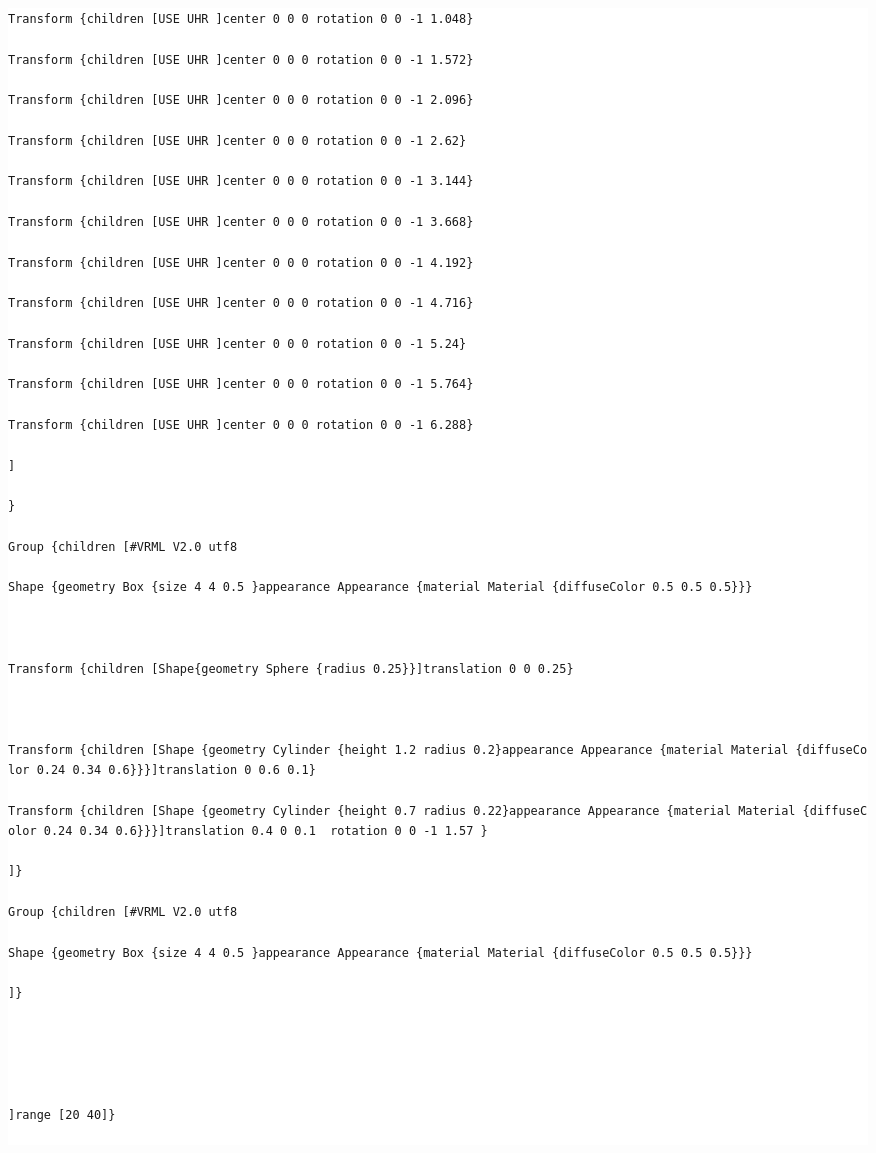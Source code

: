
 ```vbscript
Transform {children [USE UHR ]center 0 0 0 rotation 0 0 -1 1.048}

Transform {children [USE UHR ]center 0 0 0 rotation 0 0 -1 1.572}

Transform {children [USE UHR ]center 0 0 0 rotation 0 0 -1 2.096}

Transform {children [USE UHR ]center 0 0 0 rotation 0 0 -1 2.62}

Transform {children [USE UHR ]center 0 0 0 rotation 0 0 -1 3.144}

Transform {children [USE UHR ]center 0 0 0 rotation 0 0 -1 3.668}

Transform {children [USE UHR ]center 0 0 0 rotation 0 0 -1 4.192}

Transform {children [USE UHR ]center 0 0 0 rotation 0 0 -1 4.716}

Transform {children [USE UHR ]center 0 0 0 rotation 0 0 -1 5.24}

Transform {children [USE UHR ]center 0 0 0 rotation 0 0 -1 5.764}

Transform {children [USE UHR ]center 0 0 0 rotation 0 0 -1 6.288}

]

}

Group {children [#VRML V2.0 utf8

Shape {geometry Box {size 4 4 0.5 }appearance Appearance {material Material {diffuseColor 0.5 0.5 0.5}}}



Transform {children [Shape{geometry Sphere {radius 0.25}}]translation 0 0 0.25}



Transform {children [Shape {geometry Cylinder {height 1.2 radius 0.2}appearance Appearance {material Material {diffuseColor 0.24 0.34 0.6}}}]translation 0 0.6 0.1}

Transform {children [Shape {geometry Cylinder {height 0.7 radius 0.22}appearance Appearance {material Material {diffuseColor 0.24 0.34 0.6}}}]translation 0.4 0 0.1  rotation 0 0 -1 1.57 }

]}

Group {children [#VRML V2.0 utf8

Shape {geometry Box {size 4 4 0.5 }appearance Appearance {material Material {diffuseColor 0.5 0.5 0.5}}}

]}





]range [20 40]}


```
::::
Output the full material above exactly, leaving every picture out.

Source code

:
 ```vbscript
Transform {children [USE UHR ]center 0 0 0 rotation 0 0 -1 1.048}

Transform {children [USE UHR ]center 0 0 0 rotation 0 0 -1 1.572}

Transform {children [USE UHR ]center 0 0 0 rotation 0 0 -1 2.096}

Transform {children [USE UHR ]center 0 0 0 rotation 0 0 -1 2.62}

Transform {children [USE UHR ]center 0 0 0 rotation 0 0 -1 3.144}

Transform {children [USE UHR ]center 0 0 0 rotation 0 0 -1 3.668}

Transform {children [USE UHR ]center 0 0 0 rotation 0 0 -1 4.192}

Transform {children [USE UHR ]center 0 0 0 rotation 0 0 -1 4.716}

Transform {children [USE UHR ]center 0 0 0 rotation 0 0 -1 5.24}

Transform {children [USE UHR ]center 0 0 0 rotation 0 0 -1 5.764}

Transform {children [USE UHR ]center 0 0 0 rotation 0 0 -1 6.288}

]

}

Group {children [#VRML V2.0 utf8

Shape {geometry Box {size 4 4 0.5 }appearance Appearance {material Material {diffuseColor 0.5 0.5 0.5}}}



Transform {children [Shape{geometry Sphere {radius 0.25}}]translation 0 0 0.25}



Transform {children [Shape {geometry Cylinder {height 1.2 radius 0.2}appearance Appearance {material Material {diffuseColor 0.24 0.34 0.6}}}]translation 0 0.6 0.1}

Transform {children [Shape {geometry Cylinder {height 0.7 radius 0.22}appearance Appearance {material Material {diffuseColor 0.24 0.34 0.6}}}]translation 0.4 0 0.1  rotation 0 0 -1 1.57 }

]}

Group {children [#VRML V2.0 utf8

Shape {geometry Box {size 4 4 0.5 }appearance Appearance {material Material {diffuseColor 0.5 0.5 0.5}}}

]}





]range [20 40]}


```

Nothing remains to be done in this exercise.